Gabpα-Pparγ Complex Determines Glycolytic Capacity and Lactic Acid Homeostasis in Brown Fat.

Glycolysis in brown adipose tissue (BAT) plays a critical role in fueling thermogenesis. However, the transcriptional control of glycolysis in brown fat remains poorly understood. Here, GA binding protein alpha chain (Gabpα) is identified as a key transcriptional regulator that sustains the glycolytic capacity of brown adipocytes. Gabpα is preferentially expressed in BAT, yet BAT-specific ablation of Gabpα substantially impairs glycolytic flux and heat production, leading to reduced glucose tolerance and impaired cold tolerance. Mechanistically, the C-terminus of the Gabpα protein directly interacts with peroxisome proliferator-activated receptor-γ (Pparγ) and synergistically promotes transcription of the glycolytic gene enolase 1 (Eno1).
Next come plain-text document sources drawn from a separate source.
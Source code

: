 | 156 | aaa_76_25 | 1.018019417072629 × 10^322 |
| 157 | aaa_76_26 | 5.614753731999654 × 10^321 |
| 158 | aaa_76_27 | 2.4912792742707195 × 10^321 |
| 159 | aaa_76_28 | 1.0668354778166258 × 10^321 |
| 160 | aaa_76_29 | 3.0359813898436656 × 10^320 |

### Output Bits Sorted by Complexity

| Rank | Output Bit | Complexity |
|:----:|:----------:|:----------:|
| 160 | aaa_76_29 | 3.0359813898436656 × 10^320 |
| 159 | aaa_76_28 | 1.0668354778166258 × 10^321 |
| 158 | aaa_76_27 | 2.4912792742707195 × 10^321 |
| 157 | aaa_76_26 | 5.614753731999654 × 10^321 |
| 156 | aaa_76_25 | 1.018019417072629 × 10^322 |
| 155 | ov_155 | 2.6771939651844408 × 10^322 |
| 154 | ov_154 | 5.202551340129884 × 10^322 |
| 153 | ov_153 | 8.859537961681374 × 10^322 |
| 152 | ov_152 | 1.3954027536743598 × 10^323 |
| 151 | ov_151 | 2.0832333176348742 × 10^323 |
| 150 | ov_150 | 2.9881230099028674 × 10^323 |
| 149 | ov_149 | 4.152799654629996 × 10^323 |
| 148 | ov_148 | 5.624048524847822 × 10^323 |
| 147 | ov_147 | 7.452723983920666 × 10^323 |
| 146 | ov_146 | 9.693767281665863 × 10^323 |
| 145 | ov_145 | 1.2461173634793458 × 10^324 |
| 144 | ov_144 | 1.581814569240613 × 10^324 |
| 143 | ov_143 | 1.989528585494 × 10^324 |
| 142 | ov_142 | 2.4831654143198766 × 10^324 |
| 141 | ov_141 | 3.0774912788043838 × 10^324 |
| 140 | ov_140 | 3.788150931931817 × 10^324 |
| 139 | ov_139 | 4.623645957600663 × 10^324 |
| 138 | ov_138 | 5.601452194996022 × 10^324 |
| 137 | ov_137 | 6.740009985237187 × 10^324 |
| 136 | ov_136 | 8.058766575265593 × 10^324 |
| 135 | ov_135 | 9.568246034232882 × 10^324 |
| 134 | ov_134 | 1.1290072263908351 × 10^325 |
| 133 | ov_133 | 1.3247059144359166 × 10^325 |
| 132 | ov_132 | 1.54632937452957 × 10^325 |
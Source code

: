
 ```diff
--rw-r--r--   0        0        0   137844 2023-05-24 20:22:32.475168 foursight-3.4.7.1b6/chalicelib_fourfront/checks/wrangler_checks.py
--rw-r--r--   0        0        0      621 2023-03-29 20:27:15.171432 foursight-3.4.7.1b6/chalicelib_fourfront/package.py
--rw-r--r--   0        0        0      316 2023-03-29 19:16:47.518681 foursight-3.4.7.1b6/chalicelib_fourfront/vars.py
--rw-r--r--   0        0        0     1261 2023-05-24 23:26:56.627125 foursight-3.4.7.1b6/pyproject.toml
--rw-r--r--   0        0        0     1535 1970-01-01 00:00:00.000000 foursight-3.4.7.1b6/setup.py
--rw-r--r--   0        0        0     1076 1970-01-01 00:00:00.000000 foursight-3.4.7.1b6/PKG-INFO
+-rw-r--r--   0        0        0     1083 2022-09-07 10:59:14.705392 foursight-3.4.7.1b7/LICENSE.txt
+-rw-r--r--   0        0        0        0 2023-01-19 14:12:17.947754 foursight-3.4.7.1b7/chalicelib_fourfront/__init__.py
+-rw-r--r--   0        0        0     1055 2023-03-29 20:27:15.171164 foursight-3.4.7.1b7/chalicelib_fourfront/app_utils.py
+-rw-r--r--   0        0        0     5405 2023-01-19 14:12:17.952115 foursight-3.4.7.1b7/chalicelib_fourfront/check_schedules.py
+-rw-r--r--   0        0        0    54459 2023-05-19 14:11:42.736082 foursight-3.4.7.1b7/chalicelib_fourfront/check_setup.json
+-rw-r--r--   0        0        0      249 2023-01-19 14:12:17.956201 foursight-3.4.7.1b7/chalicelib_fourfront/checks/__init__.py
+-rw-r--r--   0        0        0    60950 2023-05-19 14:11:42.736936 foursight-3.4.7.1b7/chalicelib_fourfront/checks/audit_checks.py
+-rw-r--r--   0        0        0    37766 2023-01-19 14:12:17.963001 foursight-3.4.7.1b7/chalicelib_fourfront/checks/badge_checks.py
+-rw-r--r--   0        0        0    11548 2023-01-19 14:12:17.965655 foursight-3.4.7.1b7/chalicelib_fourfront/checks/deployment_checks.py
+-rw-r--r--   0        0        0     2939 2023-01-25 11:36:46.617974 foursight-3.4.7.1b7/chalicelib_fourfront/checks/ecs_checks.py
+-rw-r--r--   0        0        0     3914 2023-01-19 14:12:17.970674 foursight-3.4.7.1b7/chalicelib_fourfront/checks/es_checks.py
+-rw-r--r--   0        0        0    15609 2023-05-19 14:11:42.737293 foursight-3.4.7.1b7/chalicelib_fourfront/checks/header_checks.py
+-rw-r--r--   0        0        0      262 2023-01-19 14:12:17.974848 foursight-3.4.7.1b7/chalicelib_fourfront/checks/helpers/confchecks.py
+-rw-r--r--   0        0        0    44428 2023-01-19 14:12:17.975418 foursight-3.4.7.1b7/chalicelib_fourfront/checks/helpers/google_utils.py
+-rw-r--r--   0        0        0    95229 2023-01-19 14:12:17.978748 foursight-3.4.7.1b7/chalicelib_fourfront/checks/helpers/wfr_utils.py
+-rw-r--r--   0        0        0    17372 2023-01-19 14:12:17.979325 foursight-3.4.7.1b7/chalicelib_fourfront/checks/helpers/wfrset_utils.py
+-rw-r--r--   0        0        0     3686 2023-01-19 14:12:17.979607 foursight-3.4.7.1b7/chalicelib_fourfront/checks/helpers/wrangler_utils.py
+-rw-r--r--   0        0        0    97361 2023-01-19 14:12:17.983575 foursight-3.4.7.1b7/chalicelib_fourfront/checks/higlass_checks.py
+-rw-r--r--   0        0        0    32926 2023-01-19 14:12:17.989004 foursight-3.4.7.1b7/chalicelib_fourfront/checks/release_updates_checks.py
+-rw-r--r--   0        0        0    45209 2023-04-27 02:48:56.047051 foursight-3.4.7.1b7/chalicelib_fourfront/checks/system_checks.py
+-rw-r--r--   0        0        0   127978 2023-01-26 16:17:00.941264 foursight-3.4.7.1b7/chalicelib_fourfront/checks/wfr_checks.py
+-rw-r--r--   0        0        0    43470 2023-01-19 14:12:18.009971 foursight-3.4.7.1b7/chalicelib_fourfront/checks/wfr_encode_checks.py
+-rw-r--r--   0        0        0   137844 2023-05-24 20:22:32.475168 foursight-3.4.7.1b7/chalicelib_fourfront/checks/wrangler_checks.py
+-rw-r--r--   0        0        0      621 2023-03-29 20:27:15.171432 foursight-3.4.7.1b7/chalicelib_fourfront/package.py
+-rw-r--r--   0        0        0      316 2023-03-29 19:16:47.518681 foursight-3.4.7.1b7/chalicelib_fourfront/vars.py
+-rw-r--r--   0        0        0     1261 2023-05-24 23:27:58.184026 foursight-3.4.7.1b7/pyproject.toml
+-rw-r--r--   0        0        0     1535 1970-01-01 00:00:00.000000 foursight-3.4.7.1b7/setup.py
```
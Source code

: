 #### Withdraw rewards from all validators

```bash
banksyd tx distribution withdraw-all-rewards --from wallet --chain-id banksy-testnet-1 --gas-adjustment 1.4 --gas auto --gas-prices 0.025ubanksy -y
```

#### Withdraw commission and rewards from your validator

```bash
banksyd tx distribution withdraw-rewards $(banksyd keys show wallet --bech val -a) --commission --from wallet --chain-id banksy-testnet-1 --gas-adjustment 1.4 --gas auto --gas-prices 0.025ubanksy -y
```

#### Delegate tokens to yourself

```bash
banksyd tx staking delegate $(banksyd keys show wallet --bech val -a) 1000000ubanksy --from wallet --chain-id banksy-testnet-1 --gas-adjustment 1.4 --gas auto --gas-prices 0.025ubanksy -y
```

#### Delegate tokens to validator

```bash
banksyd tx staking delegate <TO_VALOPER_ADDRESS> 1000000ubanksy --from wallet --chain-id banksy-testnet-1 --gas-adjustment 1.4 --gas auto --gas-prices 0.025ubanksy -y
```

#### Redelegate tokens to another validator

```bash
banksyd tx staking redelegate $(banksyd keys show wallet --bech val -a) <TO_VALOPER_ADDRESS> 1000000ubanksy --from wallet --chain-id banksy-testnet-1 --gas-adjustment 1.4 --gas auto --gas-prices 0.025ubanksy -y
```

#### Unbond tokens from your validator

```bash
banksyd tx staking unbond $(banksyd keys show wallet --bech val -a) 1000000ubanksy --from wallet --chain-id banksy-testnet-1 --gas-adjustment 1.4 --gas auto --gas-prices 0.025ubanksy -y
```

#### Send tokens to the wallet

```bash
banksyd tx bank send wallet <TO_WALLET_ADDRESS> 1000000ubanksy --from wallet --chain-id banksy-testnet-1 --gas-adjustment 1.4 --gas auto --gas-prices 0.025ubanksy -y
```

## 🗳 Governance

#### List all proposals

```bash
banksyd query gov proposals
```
Disruption of the Gabpα-Pparγ interaction in BAT significantly suppresses glycolysis, reduces energy expenditure, and induces cold intolerance in mice. Notably, inhibition of Gabpα-Pparγ binding also decreases lactic acid concentration and downregulates lactate dehydrogenase (Ldh) expression, resulting in the suppression of uncoupling protein 1 (Ucp1) expression and thermogenesis. Conversely, adipose-specific overexpression of Gabpα markedly enhances BAT glycolytic and thermogenic activity, protecting against cold challenge and high-fat diet (HFD)-induced obesity. Collectively, these results point to the Gabpα-Pparγ complex as a potent regulator of glycolysis in BAT and may represent a promising therapeutic target for metabolic disease intervention.